[Math] According to “Language, Proof, and Logic” $a=a$ is not a tautology. Why not

first-order-logiclogic

In chapter 4 of the book it says:

The sentence $a=a$ is necessarily true. So of course, no matter what your
initial premises may be, it will be impossible for those premises to be true and for $a=a$ to be false–simply because it is impossible for $a=a$ to be false!

It then goes on to say a few pages later:

it should be clear, however, that not all logically necessary claims are tautologies.
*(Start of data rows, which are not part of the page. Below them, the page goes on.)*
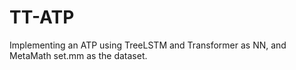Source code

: # TT-ATP
Implementing an ATP using TreeLSTM and Transformer as NN, and MetaMath set.mm as the dataset.
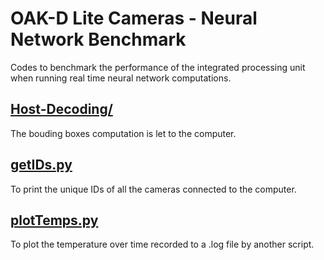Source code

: # OAK-D Lite Cameras - Neural Network Benchmark

Codes to benchmark the performance of the integrated processing unit when running real time neural network computations.

## [Host-Decoding/](./host_decoding/)
The bouding boxes computation is let to the computer.

## [getIDs.py](./getIDs.py)
To print the unique IDs of all the cameras connected to the computer.

## [plotTemps.py](./plotTemps.py)

To plot the temperature over time recorded to a .log file by another script.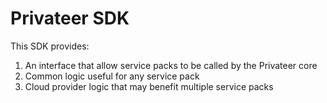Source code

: # Privateer SDK

This SDK provides:

1. An interface that allow service packs to be called by the Privateer core
1. Common logic useful for any service pack
1. Cloud provider logic that may benefit multiple service packs
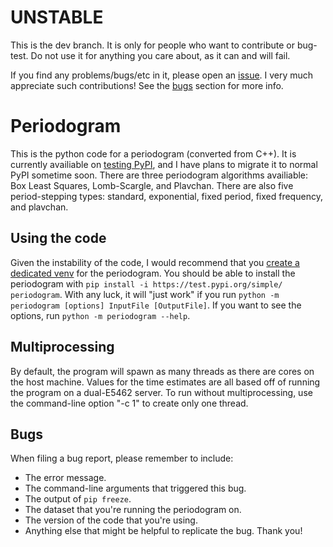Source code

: # UNSTABLE
This is the dev branch. It is only for people who want to contribute or bug-test. Do not use it for anything you care about, as it can and will fail.

If you find any problems/bugs/etc in it, please open an [issue](https://github.com/LindirQuenya/Periodogram/issues). I very much appreciate such contributions! See the [bugs](#bugs) section for more info.

# Periodogram
This is the python code for a periodogram (converted from C++).
It is currently availiable on [testing PyPI](https://test.pypi.org/project/periodogram), and I have plans to migrate it to normal PyPI sometime soon.
There are three periodogram algorithms availiable: Box Least Squares, Lomb-Scargle, and Plavchan.
There are also five period-stepping types: standard, exponential, fixed period, fixed frequency, and plavchan.

## Using the code
Given the instability of the code, I would recommend that you [create a dedicated venv](https://docs.python.org/3/library/venv.html) for the periodogram.
You should be able to install the periodogram with `pip install -i https://test.pypi.org/simple/ periodogram`.
With any luck, it will "just work" if you run `python -m periodogram [options] InputFile [OutputFile]`.
If you want to see the options, run `python -m periodogram --help`.

## Multiprocessing
By default, the program will spawn as many threads as there are cores on the host machine.
Values for the time estimates are all based off of running the program on a dual-E5462 server.
To run without multiprocessing, use the command-line option "-c 1" to create only one thread.

## Bugs
When filing a bug report, please remember to include:
 - The error message.
 - The command-line arguments that triggered this bug.
 - The output of `pip freeze`.
 - The dataset that you're running the periodogram on.
 - The version of the code that you're using.
 - Anything else that might be helpful to replicate the bug.
Thank you!
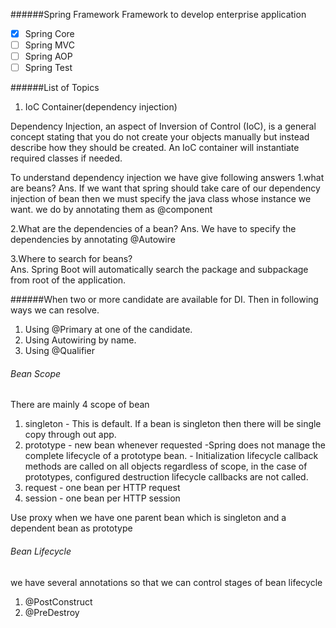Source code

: ######Spring  Framework 
Framework to develop enterprise application

- [x] Spring Core
- [ ] Spring MVC
- [ ] Spring AOP
- [ ] Spring Test

######List of Topics 

1. IoC Container(dependency injection)

Dependency Injection, an aspect of Inversion of Control (IoC), is a general concept stating that you do not create your 
objects manually but instead describe how they should be created. An IoC container will instantiate required classes if needed.



To understand dependency injection we have give following answers
1.what are beans?
Ans. If we want that spring should take care of our dependency injection of bean then we must specify the java class 
      whose instance we want. we do by annotating them as @component 
      
2.What are the dependencies of a bean?
Ans. We have to specify the dependencies by annotating @Autowire

3.Where to search for beans?   
Ans. Spring Boot will automatically search the package and subpackage from root of the application.


######When two or more candidate are available for DI. Then in following ways we can resolve.
1. Using @Primary at one of the candidate.
2. Using Autowiring by name.
3. Using @Qualifier 

###### Bean Scope
There are mainly 4 scope of bean
1. singleton - This is default. If a bean is singleton then there will be single copy through out app.
2. prototype - new bean whenever requested
             -Spring does not manage the complete lifecycle of a prototype bean.
             - Initialization lifecycle callback methods are called on all objects regardless 
               of scope, in the case of prototypes, configured destruction lifecycle callbacks 
               are not called.
3. request - one bean per HTTP request
4. session - one bean per HTTP session

Use proxy when we have one parent bean which is singleton and a dependent bean as prototype 

###### Bean Lifecycle
we have several annotations so that we can control stages of bean lifecycle
1. @PostConstruct
2. @PreDestroy





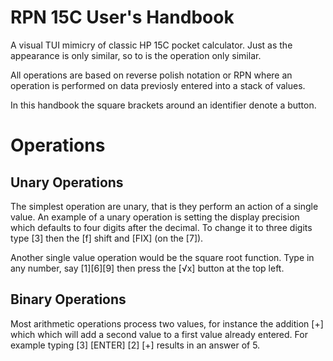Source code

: # RPN 15C User's Handbook

A visual TUI mimicry of classic HP 15C pocket calculator. Just as
the appearance is only similar, so to is the operation only similar.

All operations are based on reverse polish notation or RPN where an
operation is performed on data previosly entered into a stack of values.

In this handbook the square brackets around an identifier denote a button.

# Operations

## Unary Operations

The simplest operation are unary, that is they perform an action of a
single value. An example of a unary operation is setting the display
precision which defaults to four digits after the decimal. To change it
to three digits type [3] then the [f] shift and [FIX] (on the [7]).

Another single value operation would be the square root function. Type in
any number, say [1][6][9] then press the [√x] button at the top left.

## Binary Operations

Most arithmetic operations process two values, for instance the addition [+]
which which will add a second value to a first value already entered. For
example typing [3] [ENTER] [2] [+] results in an answer of 5.
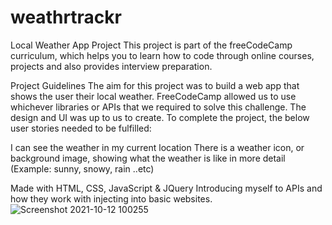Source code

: # weathrtrackr
Local Weather App Project
This project is part of the freeCodeCamp curriculum, which helps you to learn how to code through online courses, projects and also provides interview preparation.

Project Guidelines
The aim for this project was to build a web app that shows the user their local weather. FreeCodeCamp allowed us to use whichever libraries or APIs that we required to solve this challenge. The design and UI was up to us to create.
To complete the project, the below user stories needed to be fulfilled:

I can see the weather in my current location
There is a weather icon, or background image, showing what the weather is like in more detail (Example: sunny, snowy, rain ..etc)


Made with
HTML, CSS, JavaScript & JQuery
Introducing myself to APIs and how they work with injecting into basic websites. 
![Screenshot 2021-10-12 100255](https://user-images.githubusercontent.com/78777206/136981170-d5400b37-660f-471e-8a4c-41125b2733d6.png)
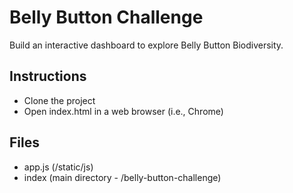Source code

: # Belly Button Challenge
Build an interactive dashboard to explore Belly Button Biodiversity.

## Instructions
* Clone the project
* Open index.html in a web browser (i.e., Chrome)

## Files
* app.js (/static/js)
* index (main directory - /belly-button-challenge)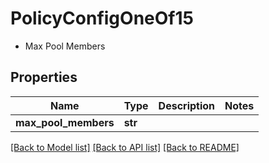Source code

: # PolicyConfigOneOf15

- Max Pool Members 

## Properties
Name | Type | Description | Notes
------------ | ------------- | ------------- | -------------
**max_pool_members** | **str** |  | 

[[Back to Model list]](../README.md#documentation-for-models) [[Back to API list]](../README.md#documentation-for-api-endpoints) [[Back to README]](../README.md)


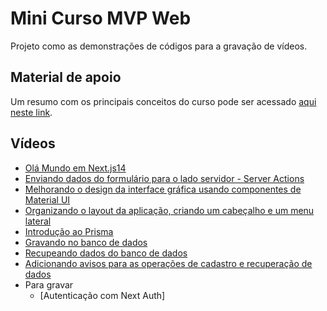 # Mini Curso MVP Web

Projeto como as demonstrações de códigos para a gravação de vídeos.

## Material de apoio

Um resumo com os principais conceitos do curso pode ser acessado [aqui neste link](https://github.com/orivaldosantana/mvp_banco_talentos/wiki).

## Vídeos

- [Olá Mundo em Next.js14](https://youtu.be/LLH94tb1mv0)
- [Enviando dados do formulário para o lado servidor - Server Actions](https://youtu.be/ivnfwPCS9pU)
- [Melhorando o design da interface gráfica usando componentes de Material UI](https://youtu.be/FLjpUoMq8VY)
- [Organizando o layout da aplicação, criando um cabeçalho e um menu lateral](https://youtu.be/qvgSyfNMjb0)
- [Introdução ao Prisma](https://youtu.be/ZJcJtBNOfdw) 
- [Gravando no banco de dados](https://youtu.be/FgzjC3RzdoY)
- [Recupeando dados do banco de dados](https://youtu.be/CDWrgcagmxM)
- [Adicionando avisos para as operações de cadastro e recuperação de dados](https://youtu.be/wOnusAi9eaY)
- Para gravar
  - [Autenticação com Next Auth]
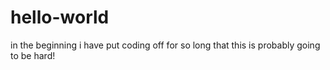 # hello-world
in the beginning 
i have put coding off for so long that this is probably going to be hard!
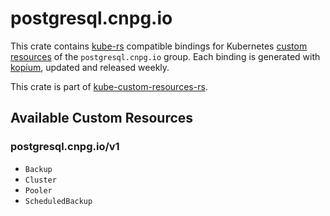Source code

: <!--
SPDX-FileCopyrightText: The kube-custom-resources-rs Authors
SPDX-License-Identifier: 0BSD
 -->

# postgresql.cnpg.io

This crate contains [kube-rs](https://kube.rs/) compatible bindings for Kubernetes [custom resources](https://kubernetes.io/docs/tasks/extend-kubernetes/custom-resources/custom-resource-definitions/) of the `postgresql.cnpg.io` group. Each binding is generated with [kopium](https://github.com/kube-rs/kopium), updated and released weekly.

This crate is part of [kube-custom-resources-rs](https://github.com/metio/kube-custom-resources-rs).

## Available Custom Resources

### postgresql.cnpg.io/v1
- `Backup`
- `Cluster`
- `Pooler`
- `ScheduledBackup`
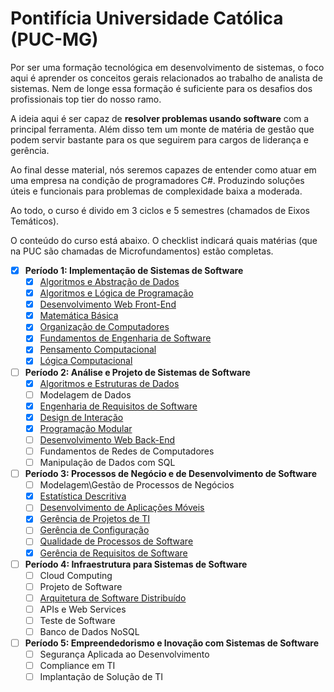 # Pontifícia Universidade Católica (PUC-MG)

Por ser uma formação tecnológica em desenvolvimento de sistemas, o foco aqui é aprender os conceitos gerais relacionados ao trabalho de analista de sistemas. Nem de longe essa formação é suficiente para os desafios dos profissionais top tier do nosso ramo.

A ideia aqui é ser capaz de **resolver problemas usando software** com a principal ferramenta. Além disso tem um monte de matéria de gestão que podem servir bastante para os que seguirem para cargos de liderança e gerência.

Ao final desse material, nós seremos capazes de entender como atuar em uma empresa na condição de programadores C#. Produzindo soluções úteis e funcionais para problemas de complexidade baixa a moderada.

Ao todo, o curso é divido em 3 ciclos e 5 semestres (chamados de Eixos Temáticos).

O conteúdo do curso está abaixo. O checklist indicará quais matérias (que na PUC são chamadas de Microfundamentos) estão completas.

- [x] **Período 1: Implementação de Sistemas de Software**
    - [x] [Algoritmos e Abstração de Dados](/CC_site/nav/PUC/periodo1/algoritmos_e_abstracao/)
    - [x] [Algoritmos e Lógica de Programação](/CC_site/nav/PUC/periodo1/algoritmos_e_logica/)
    - [x] [Desenvolvimento Web Front-End](/CC_site/nav/PUC/periodo1/desenvolvimento_web/)
    - [x] [Matemática Básica](/CC_site/nav/PUC/periodo1/matematica_basica/)
    - [x] [Organização de Computadores](/CC_site/nav/PUC/periodo1/organizacao_computadores/)
    - [x] [Fundamentos de Engenharia de Software](/CC_site/nav/PUC/periodo1/fundamentos_eng_soft/)
    - [x] [Pensamento Computacional](/CC_site/nav/PUC/periodo1/pensamento_comp/)
    - [x] [Lógica Computacional](/CC_site/nav/PUC/periodo1/logica_comp/)

- [ ] **Período 2: Análise e Projeto de Sistemas de Software**
    - [x] [Algoritmos e Estruturas de Dados](/CC_site/nav/PUC/periodo2/algoritmo_estrutura_dados/)
    - [ ] Modelagem de Dados
    - [x] [Engenharia de Requisitos de Software](/CC_site/nav/PUC/periodo2/engenharia_requisitos/)
    - [x] [Design de Interação](/CC_site/nav/PUC/periodo2/design_interacao/)
    - [x] [Programação Modular](/CC_site/nav/PUC/periodo2/programacao_modular/)
    - [ ] [Desenvolvimento Web Back-End](/CC_site/nav/PUC/periodo2/dev_web_backend/)
    - [ ] Fundamentos de Redes de Computadores
    - [ ] Manipulação de Dados com SQL

- [ ] **Período 3: Processos de Negócio e de Desenvolvimento de Software**
    - [ ] Modelagem\Gestão de Processos de Negócios
    - [x] [Estatística Descritiva](/CC_site/nav/PUC/periodo3/estat_desc)
    - [ ] [Desenvolvimento de Aplicações Móveis](/CC_site/nav/PUC/periodo3/dev_mobile/)
    - [x] [Gerência de Projetos de TI](/CC_site/nav/PUC/periodo3/gerencia_projetos/)
    - [ ] [Gerência de Configuração](/CC_site/nav/PUC/periodo3/gerencia_config/)
    - [ ] [Qualidade de Processos de Software](/CC_site/nav/PUC/periodo3/qualidade_processos/)
    - [x] [Gerência de Requisitos de Software](/CC_site/nav/PUC/periodo3/gerencia_requisitos/)

- [ ] **Período 4: Infraestrutura para Sistemas de Software**
    - [ ] Cloud Computing
    - [ ] Projeto de Software
    - [ ] [Arquitetura de Software Distribuído](/CC_site/nav/PUC/periodo4/arquitetura_distribuida/)
    - [ ] APIs e Web Services
    - [ ] Teste de Software
    - [ ] Banco de Dados NoSQL

- [ ] **Período 5: Empreendedorismo e Inovação com Sistemas de Software**
    - [ ] Segurança Aplicada ao Desenvolvimento
    - [ ] Compliance em TI
    - [ ] Implantação de Solução de TI
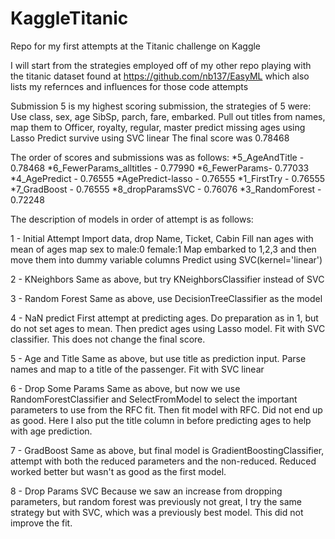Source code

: # KaggleTitanic

Repo for my first attempts at the Titanic challenge on Kaggle

I will start from the strategies employed off of my other repo playing with the titanic dataset found at 
https://github.com/nb137/EasyML
which also lists my refernces and influences for those code attempts

Submission 5 is my highest scoring submission, the strategies of 5 were:
Use class, sex, age SibSp, parch, fare, embarked.
Pull out titles from names, map them to Officer, royalty, regular, master
predict missing ages using Lasso
Predict survive using SVC linear
The final score was 0.78468

The order of scores and submissions was as follows:
*5_AgeAndTitle - 0.78468
*6_FewerParams_alltitles - 0.77990
*6_FewerParams- 0.77033
*4_AgePredict - 0.76555
*AgePredict-lasso - 0.76555
*1_FirstTry - 0.76555
*7_GradBoost - 0.76555
*8_dropParamsSVC - 0.76076
*3_RandomForest - 0.72248


The description of models in order of attempt is as follows:

1 - Initial Attempt
Import data, drop Name, Ticket, Cabin
Fill nan ages with mean of ages
map sex to male:0 female:1
Map embarked to 1,2,3 and then move them into dummy variable columns
Predict using SVC(kernel='linear')

2 - KNeighbors
Same as above, but try KNeighborsClassifier instead of SVC

3 - Random Forest
Same as above, use DecisionTreeClassifier as the model

4 - NaN predict
First attempt at predicting ages. Do preparation as in 1, but do not set ages to mean. Then predict ages using Lasso model.
Fit with SVC classifier. This does not change the final score.

5 - Age and Title
Same as above, but use title as prediction input.
Parse names and map to a title of the passenger.
Fit with SVC linear

6 - Drop Some Params
Same as above, but now we use RandomForestClassifier and SelectFromModel to select the important parameters to use from the RFC fit.
Then fit model with RFC. Did not end up as good.
Here I also put the title column in before predicting ages to help with age prediction.

7 - GradBoost
Same as above, but final model is GradientBoostingClassifier, attempt with both the reduced parameters and the non-reduced. Reduced worked better but wasn't as good as the first model.

8 - Drop Params SVC
Because we saw an increase from dropping parameters, but random forest was previously not great, I try the same strategy but with SVC, which was a previously best model.
This did not improve the fit.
The simplest example of a logically necessary claim that is not a tautology is the FOL sentence $a =a$. Since this is an atomic sentence, its truth table would contain one T and one F. The truth table method is too coarse to recognize that the row containing the F does not represent a genuine possibility."

How can this sentence be such that "it is impossible to be false" yet not be a tautology?

thanks

edit: nvmd, I see what they're saying.

Best Answer

You have to check the definition of tautology.

Usually, tautology is defined in the context of propositional logic.

For first order logic, a formula is a tautology if it is a formula obtainable from a tautology of propositional logic by replacing (uniformly) each sentence symbol by a formula of the first-order language.

Thus, $\forall x P(x) \to \forall x P(x)$ is a tautology, being an "instance" of $A \to A$, while $x=x$ is not, because it is an "instance" of the single sentence symbol $A$, which is not a tautology.

Of course, $x=x$ is valid, i.e. true in every interpretation.